#### [Saved entries]
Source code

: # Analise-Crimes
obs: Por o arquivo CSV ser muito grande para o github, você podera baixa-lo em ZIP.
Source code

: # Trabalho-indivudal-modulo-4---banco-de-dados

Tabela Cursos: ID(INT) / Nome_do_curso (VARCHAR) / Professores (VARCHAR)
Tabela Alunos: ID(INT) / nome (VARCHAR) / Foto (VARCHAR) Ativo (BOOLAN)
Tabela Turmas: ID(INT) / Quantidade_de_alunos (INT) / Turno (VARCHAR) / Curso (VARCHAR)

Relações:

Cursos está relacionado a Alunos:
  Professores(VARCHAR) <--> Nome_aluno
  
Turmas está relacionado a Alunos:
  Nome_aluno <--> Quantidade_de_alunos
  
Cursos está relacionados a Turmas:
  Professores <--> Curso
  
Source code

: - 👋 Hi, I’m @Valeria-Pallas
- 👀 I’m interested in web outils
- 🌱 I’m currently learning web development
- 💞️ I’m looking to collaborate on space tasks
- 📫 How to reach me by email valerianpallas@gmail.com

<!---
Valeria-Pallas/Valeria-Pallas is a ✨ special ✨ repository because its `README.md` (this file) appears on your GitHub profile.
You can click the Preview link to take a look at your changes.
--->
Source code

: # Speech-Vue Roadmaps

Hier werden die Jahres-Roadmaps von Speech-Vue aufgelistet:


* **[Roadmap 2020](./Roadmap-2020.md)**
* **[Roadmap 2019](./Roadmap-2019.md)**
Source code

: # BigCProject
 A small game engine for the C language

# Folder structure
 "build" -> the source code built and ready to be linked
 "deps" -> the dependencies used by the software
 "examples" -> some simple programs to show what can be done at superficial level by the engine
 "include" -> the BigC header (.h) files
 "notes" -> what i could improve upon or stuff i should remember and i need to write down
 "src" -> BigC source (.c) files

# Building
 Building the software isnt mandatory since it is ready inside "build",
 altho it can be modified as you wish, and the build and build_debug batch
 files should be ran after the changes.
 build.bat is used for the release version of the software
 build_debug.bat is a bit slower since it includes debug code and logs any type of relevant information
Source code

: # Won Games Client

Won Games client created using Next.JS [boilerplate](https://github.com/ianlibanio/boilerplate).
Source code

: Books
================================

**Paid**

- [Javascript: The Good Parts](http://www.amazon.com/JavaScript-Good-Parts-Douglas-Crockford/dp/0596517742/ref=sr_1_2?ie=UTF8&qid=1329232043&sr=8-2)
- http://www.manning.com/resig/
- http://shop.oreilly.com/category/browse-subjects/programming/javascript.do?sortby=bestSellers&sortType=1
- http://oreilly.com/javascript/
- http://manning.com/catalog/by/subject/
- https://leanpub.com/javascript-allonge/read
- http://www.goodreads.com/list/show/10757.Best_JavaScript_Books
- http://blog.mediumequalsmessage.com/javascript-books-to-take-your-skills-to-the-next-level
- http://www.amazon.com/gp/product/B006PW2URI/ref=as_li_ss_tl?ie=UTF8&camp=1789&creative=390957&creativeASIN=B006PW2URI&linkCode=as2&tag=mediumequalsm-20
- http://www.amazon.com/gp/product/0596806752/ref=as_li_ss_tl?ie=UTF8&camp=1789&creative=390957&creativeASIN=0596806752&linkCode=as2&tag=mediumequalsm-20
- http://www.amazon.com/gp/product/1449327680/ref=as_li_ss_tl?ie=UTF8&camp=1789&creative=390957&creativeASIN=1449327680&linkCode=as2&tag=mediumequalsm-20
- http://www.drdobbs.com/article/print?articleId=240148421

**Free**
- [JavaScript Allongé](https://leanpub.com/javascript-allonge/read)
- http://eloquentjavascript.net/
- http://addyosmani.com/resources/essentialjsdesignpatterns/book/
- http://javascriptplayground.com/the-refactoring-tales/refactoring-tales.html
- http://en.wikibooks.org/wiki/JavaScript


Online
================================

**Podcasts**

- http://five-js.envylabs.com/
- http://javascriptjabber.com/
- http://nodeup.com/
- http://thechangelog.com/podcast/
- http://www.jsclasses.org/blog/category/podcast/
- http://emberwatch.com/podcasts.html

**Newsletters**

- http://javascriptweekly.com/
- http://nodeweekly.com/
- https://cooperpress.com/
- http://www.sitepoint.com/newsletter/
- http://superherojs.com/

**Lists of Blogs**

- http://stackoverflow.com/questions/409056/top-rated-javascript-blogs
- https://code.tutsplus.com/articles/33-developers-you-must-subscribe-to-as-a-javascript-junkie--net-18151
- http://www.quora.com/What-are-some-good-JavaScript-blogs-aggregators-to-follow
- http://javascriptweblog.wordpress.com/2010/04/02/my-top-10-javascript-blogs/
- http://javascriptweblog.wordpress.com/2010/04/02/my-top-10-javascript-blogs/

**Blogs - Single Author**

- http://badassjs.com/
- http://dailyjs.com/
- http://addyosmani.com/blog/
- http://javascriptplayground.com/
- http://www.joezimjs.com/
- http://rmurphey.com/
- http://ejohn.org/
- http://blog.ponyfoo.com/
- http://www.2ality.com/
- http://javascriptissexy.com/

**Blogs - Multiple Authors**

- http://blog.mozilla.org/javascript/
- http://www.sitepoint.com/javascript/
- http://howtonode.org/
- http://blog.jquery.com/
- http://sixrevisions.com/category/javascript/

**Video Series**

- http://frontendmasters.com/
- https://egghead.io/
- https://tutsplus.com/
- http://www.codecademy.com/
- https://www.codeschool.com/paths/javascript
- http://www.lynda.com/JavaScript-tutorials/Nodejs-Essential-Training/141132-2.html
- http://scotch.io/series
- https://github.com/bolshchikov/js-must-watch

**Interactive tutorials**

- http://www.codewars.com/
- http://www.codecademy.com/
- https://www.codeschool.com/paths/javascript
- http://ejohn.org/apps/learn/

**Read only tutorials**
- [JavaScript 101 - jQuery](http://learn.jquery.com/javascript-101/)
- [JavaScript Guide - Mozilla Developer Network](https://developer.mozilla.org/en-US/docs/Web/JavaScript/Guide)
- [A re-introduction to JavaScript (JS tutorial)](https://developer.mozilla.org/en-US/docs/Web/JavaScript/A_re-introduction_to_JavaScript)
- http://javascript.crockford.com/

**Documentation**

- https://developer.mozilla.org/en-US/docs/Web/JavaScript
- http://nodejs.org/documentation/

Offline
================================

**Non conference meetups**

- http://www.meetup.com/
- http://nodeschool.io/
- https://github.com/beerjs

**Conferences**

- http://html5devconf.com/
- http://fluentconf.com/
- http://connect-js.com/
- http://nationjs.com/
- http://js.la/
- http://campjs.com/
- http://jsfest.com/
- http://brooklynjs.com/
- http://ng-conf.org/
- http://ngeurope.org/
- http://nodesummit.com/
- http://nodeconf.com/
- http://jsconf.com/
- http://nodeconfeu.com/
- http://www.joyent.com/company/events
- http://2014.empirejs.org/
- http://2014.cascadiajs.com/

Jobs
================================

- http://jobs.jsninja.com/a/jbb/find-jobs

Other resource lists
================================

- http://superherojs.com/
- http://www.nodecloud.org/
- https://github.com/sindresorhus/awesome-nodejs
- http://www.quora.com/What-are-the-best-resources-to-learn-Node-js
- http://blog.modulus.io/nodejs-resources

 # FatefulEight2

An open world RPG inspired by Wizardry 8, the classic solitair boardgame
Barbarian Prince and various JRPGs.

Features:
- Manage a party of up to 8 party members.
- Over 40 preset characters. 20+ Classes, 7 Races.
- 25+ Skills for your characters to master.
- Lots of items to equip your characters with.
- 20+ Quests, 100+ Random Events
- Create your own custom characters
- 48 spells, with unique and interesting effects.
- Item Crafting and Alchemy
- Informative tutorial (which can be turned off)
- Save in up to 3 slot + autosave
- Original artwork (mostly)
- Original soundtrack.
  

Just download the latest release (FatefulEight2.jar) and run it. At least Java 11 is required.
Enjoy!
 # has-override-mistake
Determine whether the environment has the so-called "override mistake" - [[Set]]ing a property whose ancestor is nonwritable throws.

#### [Problem description]
From the records above, copy only the lines starting with the line that holds "- http://five-js.envylabs.com/" and going on through the line that holds "- [JavaScript Guide", exactly as written.

#### [Task response]
- http://five-js.envylabs.com/
- http://javascriptjabber.com/
- http://nodeup.com/
- http://thechangelog.com/podcast/
- http://www.jsclasses.org/blog/category/podcast/
- http://emberwatch.com/podcasts.html

**Newsletters**

- http://javascriptweekly.com/
- http://nodeweekly.com/
- https://cooperpress.com/
- http://www.sitepoint.com/newsletter/
- http://superherojs.com/

**Lists of Blogs**

- http://stackoverflow.com/questions/409056/top-rated-javascript-blogs
- https://code.tutsplus.com/articles/33-developers-you-must-subscribe-to-as-a-javascript-junkie--net-18151
- http://www.quora.com/What-are-some-good-JavaScript-blogs-aggregators-to-follow
- http://javascriptweblog.wordpress.com/2010/04/02/my-top-10-javascript-blogs/
- http://javascriptweblog.wordpress.com/2010/04/02/my-top-10-javascript-blogs/

**Blogs - Single Author**

- http://badassjs.com/
- http://dailyjs.com/
- http://addyosmani.com/blog/
- http://javascriptplayground.com/
- http://www.joezimjs.com/
- http://rmurphey.com/
- http://ejohn.org/
- http://blog.ponyfoo.com/
- http://www.2ality.com/
- http://javascriptissexy.com/

**Blogs - Multiple Authors**

- http://blog.mozilla.org/javascript/
- http://www.sitepoint.com/javascript/
- http://howtonode.org/
- http://blog.jquery.com/
- http://sixrevisions.com/category/javascript/

**Video Series**

- http://frontendmasters.com/
- https://egghead.io/
- https://tutsplus.com/
- http://www.codecademy.com/
- https://www.codeschool.com/paths/javascript
- http://www.lynda.com/JavaScript-tutorials/Nodejs-Essential-Training/141132-2.html
- http://scotch.io/series
- https://github.com/bolshchikov/js-must-watch

**Interactive tutorials**

- http://www.codewars.com/
- http://www.codecademy.com/
- https://www.codeschool.com/paths/javascript
- http://ejohn.org/apps/learn/

**Read only tutorials**
- [JavaScript 101 - jQuery](http://learn.jquery.com/javascript-101/)
- [JavaScript Guide - Mozilla Developer Network](https://developer.mozilla.org/en-US/docs/Web/JavaScript/Guide)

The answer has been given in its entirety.